• What the task requires: Leave out the pictures, then return the records word for word.

• The input:
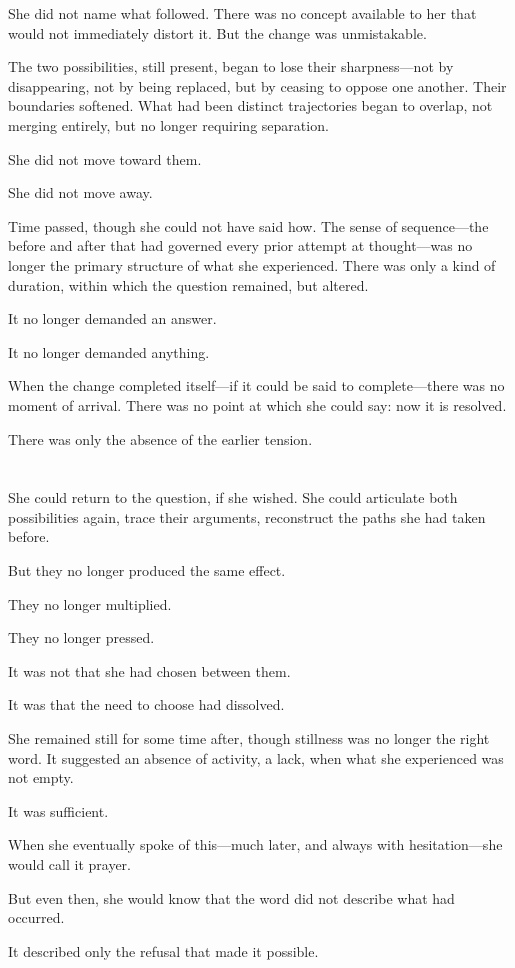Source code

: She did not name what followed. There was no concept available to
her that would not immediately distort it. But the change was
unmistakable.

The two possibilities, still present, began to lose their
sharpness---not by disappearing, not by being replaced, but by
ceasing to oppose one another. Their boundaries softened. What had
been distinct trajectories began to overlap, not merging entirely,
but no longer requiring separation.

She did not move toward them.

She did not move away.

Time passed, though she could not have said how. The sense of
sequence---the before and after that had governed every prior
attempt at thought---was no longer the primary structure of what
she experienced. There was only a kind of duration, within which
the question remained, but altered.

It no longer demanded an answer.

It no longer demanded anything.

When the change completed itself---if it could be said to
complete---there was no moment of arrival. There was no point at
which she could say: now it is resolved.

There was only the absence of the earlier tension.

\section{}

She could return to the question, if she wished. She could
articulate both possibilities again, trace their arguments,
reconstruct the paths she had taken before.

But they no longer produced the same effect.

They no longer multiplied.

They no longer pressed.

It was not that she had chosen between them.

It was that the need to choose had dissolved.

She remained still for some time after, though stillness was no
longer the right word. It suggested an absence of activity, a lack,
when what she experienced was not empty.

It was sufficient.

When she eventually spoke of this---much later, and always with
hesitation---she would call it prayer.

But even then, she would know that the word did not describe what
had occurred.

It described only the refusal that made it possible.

• Response:
Source code

: She did not name what followed. There was no concept available to
her that would not immediately distort it. But the change was
unmistakable.

The two possibilities, still present, began to lose their
sharpness---not by disappearing, not by being replaced, but by
ceasing to oppose one another. Their boundaries softened. What had
been distinct trajectories began to overlap, not merging entirely,
but no longer requiring separation.

She did not move toward them.

She did not move away.

Time passed, though she could not have said how. The sense of
sequence---the before and after that had governed every prior
attempt at thought---was no longer the primary structure of what
she experienced. There was only a kind of duration, within which
the question remained, but altered.

It no longer demanded an answer.

It no longer demanded anything.

When the change completed itself---if it could be said to
complete---there was no moment of arrival. There was no point at
which she could say: now it is resolved.

There was only the absence of the earlier tension.

\section{}

She could return to the question, if she wished. She could
articulate both possibilities again, trace their arguments,
reconstruct the paths she had taken before.

But they no longer produced the same effect.

They no longer multiplied.

They no longer pressed.

It was not that she had chosen between them.

It was that the need to choose had dissolved.

She remained still for some time after, though stillness was no
longer the right word. It suggested an absence of activity, a lack,
when what she experienced was not empty.

It was sufficient.

When she eventually spoke of this---much later, and always with
hesitation---she would call it prayer.

But even then, she would know that the word did not describe what
had occurred.

It described only the refusal that made it possible.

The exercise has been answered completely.